Andor review episode 1-4

Andor Episode 1-4 Review: The Breath of Fresh Air Star Wars Needed

It’s time to return to a long time ago in a galaxy far, far away with Andor, the newest Star Wars TV series premiering on Disney+. This show stars Diego Luna as Cassian Andor, a role he originated in Rogue One: A Star Wars Story. The latest series takes place five years before the events of that film during the height of the Empire’s rule over the galaxy. The first four episodes of this show are a cinematic, delightful look at a franchise needing a solid creative voice.

Tony Gilroy creates this vast, immersive look into the Star Wars galaxy. He has previously worked as a writer on four of the Bourne movies and was a co-writer on Rogue One. Gilroy and directors Toby Haynes and Susanna White bring a marvelous look to this show. The opening sequence of the series premiere sets us on a planet that looks wholly original for the franchise. There are shots in this sequence that look like Blade Runner 2049 with incredible production design and masterful lighting. Cinematographers Jonathan Freeman and Adriano Goldman outdo themselves with their eye-catching work on this show with its cyberpunk/space epic aesthetic.
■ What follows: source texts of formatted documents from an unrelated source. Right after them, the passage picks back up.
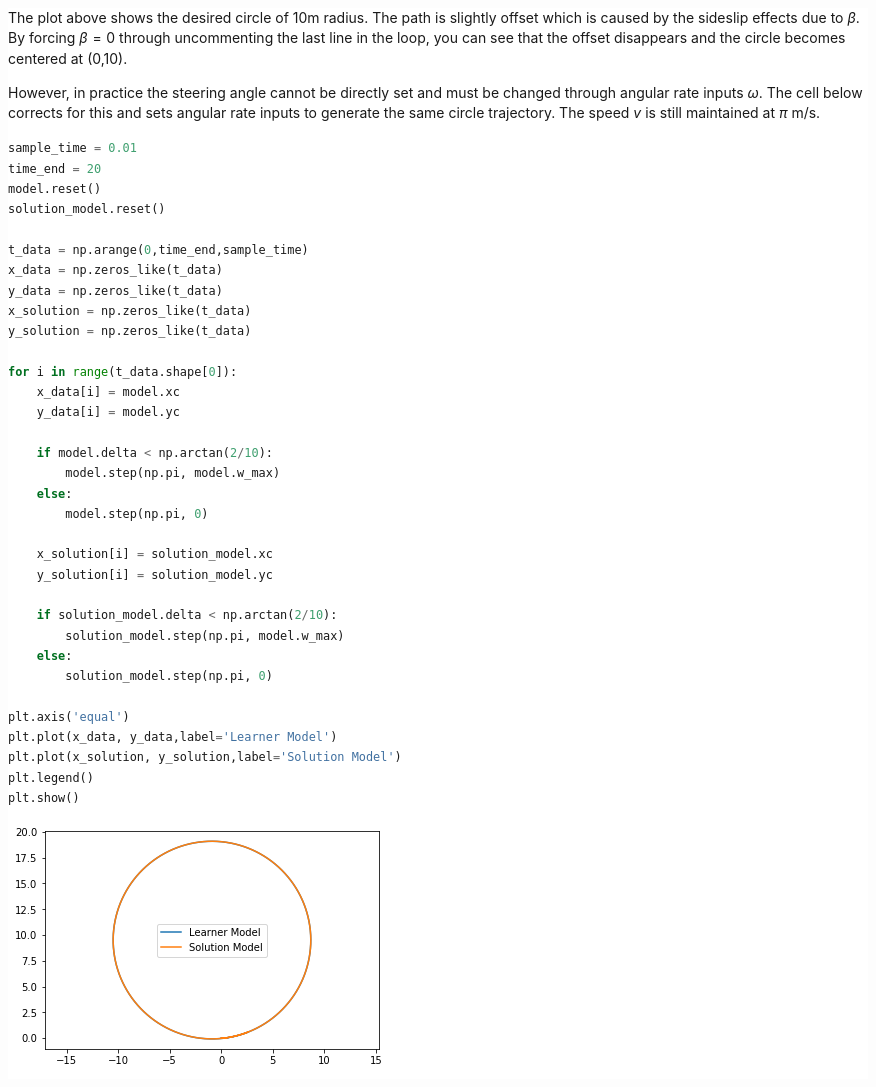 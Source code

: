 
The plot above shows the desired circle of 10m radius. The path is slightly offset which is caused by the sideslip effects due to $\beta$. By forcing $\beta = 0$ through uncommenting the last line in the loop, you can see that the offset disappears and the circle becomes centered at (0,10). 

However, in practice the steering angle cannot be directly set and must be changed through angular rate inputs $\omega$. The cell below corrects for this and sets angular rate inputs to generate the same circle trajectory. The speed $v$ is still maintained at $\pi$ m/s.


```python
sample_time = 0.01
time_end = 20
model.reset()
solution_model.reset()

t_data = np.arange(0,time_end,sample_time)
x_data = np.zeros_like(t_data)
y_data = np.zeros_like(t_data)
x_solution = np.zeros_like(t_data)
y_solution = np.zeros_like(t_data)

for i in range(t_data.shape[0]):
    x_data[i] = model.xc
    y_data[i] = model.yc
    
    if model.delta < np.arctan(2/10):
        model.step(np.pi, model.w_max)
    else:
        model.step(np.pi, 0)
        
    x_solution[i] = solution_model.xc
    y_solution[i] = solution_model.yc
    
    if solution_model.delta < np.arctan(2/10):
        solution_model.step(np.pi, model.w_max)
    else:
        solution_model.step(np.pi, 0)    

plt.axis('equal')
plt.plot(x_data, y_data,label='Learner Model')
plt.plot(x_solution, y_solution,label='Solution Model')
plt.legend()
plt.show()
```


![png](output_7_0.png)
Cassian Andor is introduced to the audience as a lone wolf looking for his sister from Kenari. The story in Andor is not rushed, offering a slower pace to the show that allows everything a chance to breathe. Unfortunately, part of this storytelling doesn’t entirely work, as the episodes don’t typically end on cliffhangers that get you excited to see what comes next. Instead, the series feels similar to the ongoing show, The Lord of the Rings: The Rings of Power, another return to a beloved franchise with masterful filmmaking that doesn’t exactly have a story that pulls you in without letting go.

Four episodes in, the story is off to a mildly strong start, bringing many characters and fresh faces to the galaxy. It’s a comprehensive look at this series, telling a story we have not seen before and never knew we needed to. This is a mature outing for this space opera franchise, focusing less on lightsabers and Jedi and more on a man-on-the-run thriller aesthetic. This is a more grounded tale set in the dark underworld of this series, with themes surrounding the Empire and the Rebellion taking a backseat. It’s a bold move for a Star Wars show to prioritize story over spectacle, and it’s pretty effective.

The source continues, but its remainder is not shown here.